Let’s take each of these conditions in turn, and further, in reference to the force majeure issue. If we consider the concept of confidence, then the Biden administration steps may indeed be undermining. As noted, the US pullout was done quite suddenly, without adequate consultation with NATO allies with troop deployments in Afghanistan. The fact that US actions appear to our allies as being unilateral and sudden undermines confidence – international actors, NATO acceding members are no longer as confident that “the system” is working, that international institutions and agreements are viable.
What the Biden administration had done in one fell stroke was vitiate the norms that NATO members would generally follow. NATO is a consultative body. Through his actions, Biden ignored that practice, showing NATO to be more of a hollow institution in reality. The ensuing risk is growing paucity of confidence in other international institutions and agreements, as confidence in compliance and execution may be more questionable.
This means that international cooperation might be more apt to grind and stall since confidence and action flow-through among states may be more halting and questionable. Read this to mean that there is perhaps now a greater danger of states “dropping the ball” and “showing up late”, when concerted effort and communication are of the essence.

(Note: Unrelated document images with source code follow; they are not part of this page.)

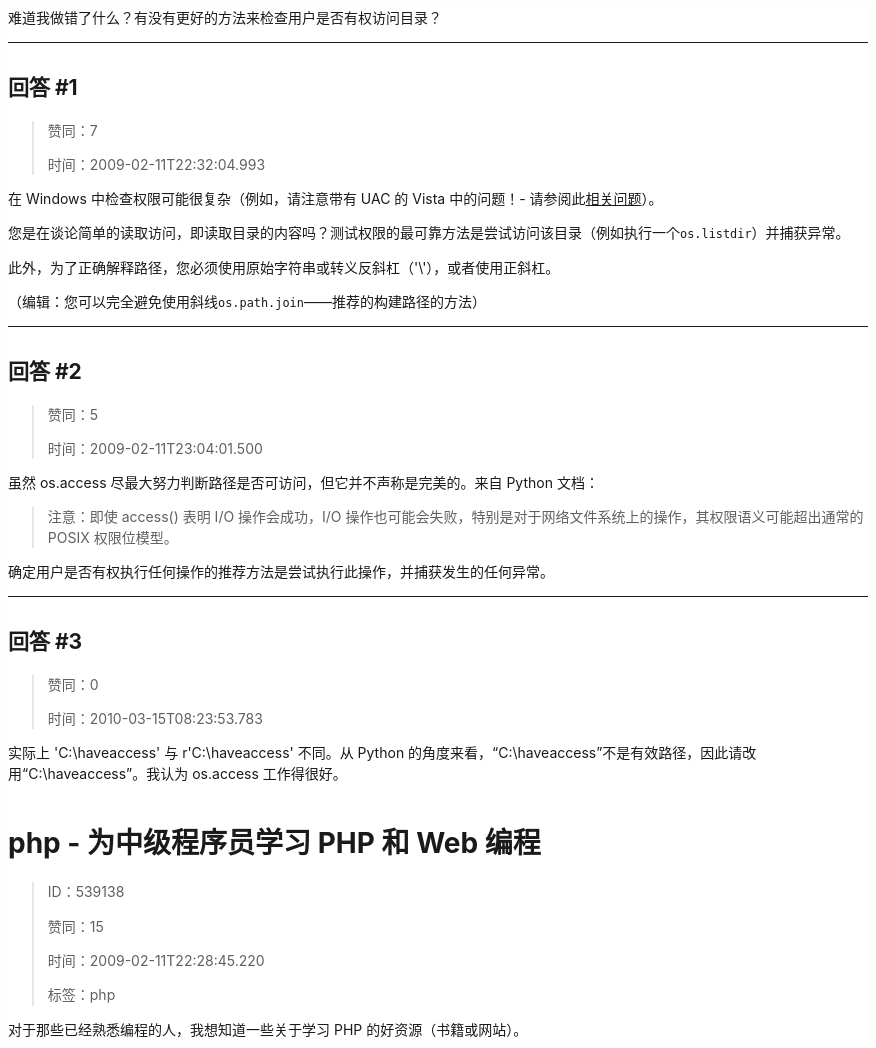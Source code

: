 难道我做错了什么？有没有更好的方法来检查用户是否有权访问目录？

* * *

## 回答 #1

> 赞同：7
> 
> 时间：2009-02-11T22:32:04.993

在 Windows 中检查权限可能很复杂（例如，请注意带有 UAC 的 Vista 中的问题！- 请参阅此[相关问题](https://stackoverflow.com/questions/450210/how-to-check-if-a-file-can-be-created-inside-given-directory-on-ms-xp-vista)）。

您是在谈论简单的读取访问，即读取目录的内容吗？测试权限的最可靠方法是尝试访问该目录（例如执行一个`os.listdir`）并捕获异常。

此外，为了正确解释路径，您必须使用原始字符串或转义反斜杠（'\\'），或者使用正斜杠。

（编辑：您可以完全避免使用斜线`os.path.join`——推荐的构建路径的方法）

* * *

## 回答 #2

> 赞同：5
> 
> 时间：2009-02-11T23:04:01.500

虽然 os.access 尽最大努力判断路径是否可访问，但它并不声称是完美的。来自 Python 文档：

> 注意：即使 access() 表明 I/O 操作会成功，I/O 操作也可能会失败，特别是对于网络文件系统上的操作，其权限语义可能超出通常的 POSIX 权限位模型。

确定用户是否有权执行任何操作的推荐方法是尝试执行此操作，并捕获发生的任何异常。

* * *

## 回答 #3

> 赞同：0
> 
> 时间：2010-03-15T08:23:53.783

实际上 'C:\haveaccess' 与 r'C:\haveaccess' 不同。从 Python 的角度来看，“C:\haveaccess”不是有效路径，因此请改用“C:\\haveaccess”。我认为 os.access 工作得很好。

# php - 为中级程序员学习 PHP 和 Web 编程

> ID：539138
> 
> 赞同：15
> 
> 时间：2009-02-11T22:28:45.220
> 
> 标签：php

对于那些已经熟悉编程的人，我想知道一些关于学习 PHP 的好资源（书籍或网站）。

So too, with deterrence, the Biden administration pullout may be signaling less potent agency from the United States and therefore less credible deterrence. This sets the tone for greater state “adventurism” among our rivals; where, as a consequence, the process of re-affirming deterrence and order may be very painful.
So, what does this mean for the international investor and lender? It means, quite possibly, that force majeure language might be invoked more often and more heartily, again, as state adventurism grows, deterrence is more threadbare, and international buy-in to methods and practice that have worked heretofore grows attenuated. Let’s hope it won’t be that bad.